SLURM Demo on AWS Ubuntu EC2 instance

It is recommended to go through Introduction to SLURM before going through this post

Steps for Spinning up EC2 instance

  • Either do it via AWS Console interactively via Browser or
  • Use AWS CLI to spin up the instance

    • Use AWS IAM to create a Access Key and configure the AWS CLI using aws configure
    • and Create an EC2 instance using the following command

      aws ec2 run-instances --image-id ami-0cf2b4e024cdb6960 --count 1 --instance-type t3.small --key-name XXXXX --security-group-ids sg-XXXXXXXXXX --subnet-id subnet-XXXXXXXX
      aws ec2 create-tags --resources i-aaabb3234dd --tags Key=Name,Value=slurm-01
      

Final check inspecting the OS on the instance

$ cat /etc/os-release
PRETTY_NAME="Ubuntu 24.04 LTS"
NAME="Ubuntu"
VERSION_ID="24.04"
VERSION="24.04 LTS (Noble Numbat)"
VERSION_CODENAME=noble
ID=ubuntu
ID_LIKE=debian
HOME_URL="https://www.ubuntu.com/"
SUPPORT_URL="https://help.ubuntu.com/"
BUG_REPORT_URL="https://bugs.launchpad.net/ubuntu/"
PRIVACY_POLICY_URL="https://www.ubuntu.com/legal/terms-and-policies/privacy-policy"
UBUNTU_CODENAME=noble
LOGO=ubuntu-logo

Steps for Setting up Slurm on EC2 instance

Update the grub and disable SELINUX

sudo vim /etc/default/grub
sudo update-grub
sudo reboot

Install the slurm packages

sudo apt update -y
sudo apt install slurmd slurmctld -y

Commands to figure out the system's hardware => RAM and Cores (CPU)
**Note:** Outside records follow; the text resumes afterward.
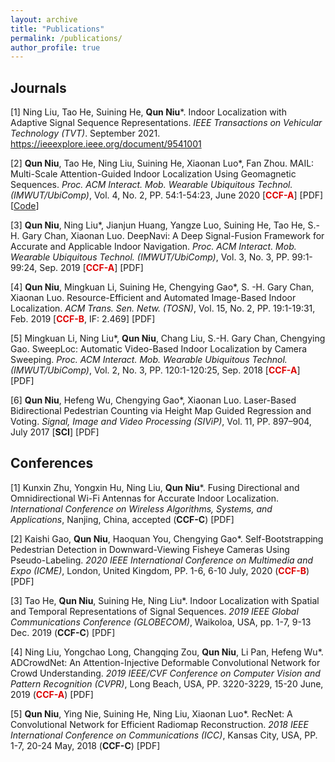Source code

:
 ```yaml
---
layout: archive
title: "Publications"
permalink: /publications/
author_profile: true
---
```



## Journals

[1] Ning Liu, Tao He, Suining He, **Qun Niu**\*. Indoor Localization with Adaptive Signal Sequence Representations. *IEEE Transactions on Vehicular Technology (TVT)*. September 2021. https://ieeexplore.ieee.org/document/9541001

[2] **Qun Niu**, Tao He, Ning Liu, Suining He, Xiaonan Luo\*, Fan Zhou. MAIL: Multi-Scale Attention-Guided Indoor Localization Using Geomagnetic Sequences.  *Proc. ACM Interact. Mob. Wearable Ubiquitous Technol. (IMWUT/UbiComp)*, Vol. 4, No. 2, PP. 54:1-54:23, June 2020 [**<font color="#dd0000">CCF-A</font>**] [PDF] [[Code](https://github.com/onewalnut/MAIL)]

[3] **Qun Niu**, Ning Liu\*, Jianjun Huang, Yangze Luo, Suining He, Tao He, S.-H. Gary Chan, Xiaonan Luo. DeepNavi: A Deep Signal-Fusion Framework for Accurate and Applicable Indoor Navigation.  *Proc. ACM Interact. Mob. Wearable Ubiquitous Technol. (IMWUT/UbiComp)*, Vol. 3, No. 3, PP. 99:1-99:24, Sep. 2019 [**<font color="#dd0000">CCF-A</font>**] [PDF]

[4] **Qun Niu**, Mingkuan Li, Suining He, Chengying Gao\*, S. -H. Gary Chan, Xiaonan Luo. Resource-Efficient and Automated Image-Based Indoor Localization.  *ACM Trans. Sen. Netw. (TOSN)*, Vol. 15, No. 2, PP. 19:1-19:31, Feb. 2019 [**<font color="#dd0000">CCF-B</font>**, IF: 2.469] [PDF]

[5] Mingkuan Li, Ning Liu\*, **Qun Niu**, Chang Liu, S.-H. Gary Chan, Chengying Gao. SweepLoc: Automatic Video-Based Indoor Localization by Camera Sweeping.  *Proc. ACM Interact. Mob. Wearable Ubiquitous Technol. (IMWUT/UbiComp)*, Vol. 2, No. 3, PP. 120:1-120:25, Sep. 2018 [**<font color="#dd0000">CCF-A</font>**] [PDF]

[6] **Qun Niu**, Hefeng Wu, Chengying Gao\*, Xiaonan Luo. Laser-Based Bidirectional Pedestrian Counting via Height Map Guided Regression and Voting.  *Signal, Image and Video Processing (SIViP)*, Vol. 11, PP. 897–904, July 2017 [**SCI**] [PDF]



## Conferences

[1] Kunxin Zhu, Yongxin Hu, Ning Liu, **Qun Niu**\*. Fusing Directional and Omnidirectional Wi-Fi Antennas for Accurate Indoor Localization.
*International Conference on Wireless Algorithms, Systems, and Applications*,
Nanjing, China, accepted (**CCF-C**) [PDF]

[2] Kaishi Gao, **Qun Niu**, Haoquan You, Chengying Gao\*. Self-Bootstrapping Pedestrian Detection in Downward-Viewing Fisheye Cameras Using Pseudo-Labeling.  *2020 IEEE International Conference on Multimedia and Expo (ICME)*, London, United Kingdom, PP. 1-6, 6-10 July, 2020  (**<font color="#dd0000">CCF-B</font>**) [PDF]

[3] Tao He, **Qun Niu**, Suining He, Ning Liu\*. Indoor Localization with Spatial and Temporal Representations of Signal Sequences.  *2019 IEEE Global Communications Conference (GLOBECOM)*, Waikoloa, USA, pp. 1-7, 9-13 Dec. 2019 (**CCF-C**) [PDF]

[4] Ning Liu, Yongchao Long, Changqing Zou, **Qun Niu**, Li Pan, Hefeng Wu\*. ADCrowdNet: An Attention-Injective Deformable Convolutional Network for Crowd Understanding.  *2019 IEEE/CVF Conference on Computer Vision and Pattern Recognition (CVPR)*, Long Beach, USA, PP. 3220-3229, 15-20 June, 2019 (**<font color="#dd0000">CCF-A</font>**) [PDF]

[5] **Qun Niu**, Ying Nie, Suining He, Ning Liu, Xiaonan Luo\*. RecNet: A Convolutional Network for Efficient Radiomap Reconstruction.  *2018 IEEE International Conference on Communications (ICC)*, Kansas City, USA, PP. 1-7, 20-24 May, 2018 (**CCF-C**) [PDF]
Command to help with finding number of cores

$ lscpu
ubuntu@ip-172-31-21-208:~$ lscpu
Architecture:             x86_64
  CPU op-mode(s):         32-bit, 64-bit
  Address sizes:          46 bits physical, 48 bits virtual
  Byte Order:             Little Endian
CPU(s):                   2
.........
.........

Other command that lists per processor/core information

cat /proc/cpuinfo

Command to help with finding available memory (RAM)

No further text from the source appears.